Der junge, japanische Architekt Junya Ishigami plant Bauten, die von allen Sachzwängen befreit scheinen. Sie bestechen mit surrealer Anmut. Ishigami wurde 2024 mit dem Friedrich-Kiesler-Preis ausgezeichnet. Es war das 25-Jahr-Jubiläum der preisgebenden Stiftung, deren Mitbegründer John Sailer am 14. Mai starb.
Man hätte eine Stecknadel fallen hören: Gebannt folgte ein konzentriertes Publikum dem Vortrag von Junya Ishigami, bis zur Ausgangstür standen Zuhärende im Podium des Architekturzentrum Wien. Der junge japanische Architekt wurde heuer mit dem Friedrich Kiesler-Preis ausgezeichnet. Sein Englisch war selten katastrophal, seine Bauten sprachen ohnehin für sich. Derart außergewöhnlich bildgewaltige, poetisch und kraftvolle, mitunter landschaftsgestaltende Architektur sieht man selten. Ishigamis Projekte haben den Anspruch an unmittelbare Funktionalität weit hinter sich gelassen, ignorieren Sachzwänge aller Art, schaffen künstliche Landschaften und werden auch so genutzt. „Architektur ohne Poesie ist nichts als ein Dach“, sagte Friedrich Kiesler.

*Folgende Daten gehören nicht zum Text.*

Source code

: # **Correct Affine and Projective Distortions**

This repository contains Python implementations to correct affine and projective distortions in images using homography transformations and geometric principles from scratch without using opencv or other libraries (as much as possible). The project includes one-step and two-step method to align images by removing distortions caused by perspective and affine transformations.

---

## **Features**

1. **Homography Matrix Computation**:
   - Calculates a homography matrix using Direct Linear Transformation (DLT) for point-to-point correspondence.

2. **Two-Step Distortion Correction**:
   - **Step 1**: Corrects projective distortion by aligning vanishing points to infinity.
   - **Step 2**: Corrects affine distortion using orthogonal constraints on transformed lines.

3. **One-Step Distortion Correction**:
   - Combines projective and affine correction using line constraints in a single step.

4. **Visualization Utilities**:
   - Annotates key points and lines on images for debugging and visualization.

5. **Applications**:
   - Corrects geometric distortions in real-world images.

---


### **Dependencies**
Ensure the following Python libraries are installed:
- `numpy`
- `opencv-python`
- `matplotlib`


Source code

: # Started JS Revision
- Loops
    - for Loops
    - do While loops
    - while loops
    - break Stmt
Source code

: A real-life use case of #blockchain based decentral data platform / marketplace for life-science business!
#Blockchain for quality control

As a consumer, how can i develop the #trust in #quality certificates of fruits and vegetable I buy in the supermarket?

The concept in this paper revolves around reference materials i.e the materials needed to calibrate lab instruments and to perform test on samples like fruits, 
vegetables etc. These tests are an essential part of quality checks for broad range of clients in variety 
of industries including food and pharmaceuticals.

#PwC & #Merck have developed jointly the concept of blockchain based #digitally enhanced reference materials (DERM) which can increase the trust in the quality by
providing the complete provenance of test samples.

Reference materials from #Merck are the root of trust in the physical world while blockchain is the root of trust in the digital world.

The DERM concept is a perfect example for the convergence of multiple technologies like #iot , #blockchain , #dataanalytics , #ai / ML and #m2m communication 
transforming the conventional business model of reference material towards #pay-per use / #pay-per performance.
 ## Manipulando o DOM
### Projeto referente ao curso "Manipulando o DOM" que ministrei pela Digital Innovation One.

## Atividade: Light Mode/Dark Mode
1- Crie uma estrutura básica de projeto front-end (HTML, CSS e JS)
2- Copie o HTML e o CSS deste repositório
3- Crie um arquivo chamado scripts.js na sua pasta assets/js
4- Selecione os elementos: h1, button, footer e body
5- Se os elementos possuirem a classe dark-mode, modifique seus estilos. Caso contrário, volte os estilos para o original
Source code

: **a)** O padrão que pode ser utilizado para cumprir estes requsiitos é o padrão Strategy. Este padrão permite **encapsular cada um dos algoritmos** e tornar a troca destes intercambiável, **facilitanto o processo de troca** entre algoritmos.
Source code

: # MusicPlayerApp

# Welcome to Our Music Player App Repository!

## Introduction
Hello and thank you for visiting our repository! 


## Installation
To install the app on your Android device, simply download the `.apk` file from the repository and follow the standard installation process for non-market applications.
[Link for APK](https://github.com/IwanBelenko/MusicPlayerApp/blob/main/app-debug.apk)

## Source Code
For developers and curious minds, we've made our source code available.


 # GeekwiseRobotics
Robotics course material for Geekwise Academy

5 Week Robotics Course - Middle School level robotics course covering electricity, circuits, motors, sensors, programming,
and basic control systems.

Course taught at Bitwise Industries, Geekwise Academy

Die Dächer von Ishigamis Bauten legen sich wie Hügel oder Decken behutsam über offene Räume oder bilden gerade, flache Ebenen, die von lichten Glasbahnen perforiert sind, durch die der Himmel schimmert.
Um Haaresbreite aus dem Lot
Das Kanagawa Institute of Technology (KAIT workshop) in einem Vorort von Tokyo scheint fast immateriell. Rundherum raumhoch verglast, besticht es mit absoluter Akuratesse, die aber mit der Präzision eines Skalpells subtil unterlaufen wird. Es hat nur ein Geschoss und ist im Prinzip ein Quadrat von 45 x 45 Meter. Aber nicht ganz: seine Seiten stehen nicht 90°, sondern 84,36° zueinander. 305 weiße Säulen auf wolkigem, geschliffenen Estrich tragen das flache Kassettendach, in das gläserne Oberlichtstreifen eingeschnitten sind. Die Säulen folgen keinerlei Raster, sie stehen unregelmäßig wie Baumstämme in einem Wald, bilden Lichtungen, Freiflächen, Schutzräume. Wer hier einen Tisch aufstellt, muss sich einen Weg bahnen, wer hier eine Gruppe bildet, muss sich ein…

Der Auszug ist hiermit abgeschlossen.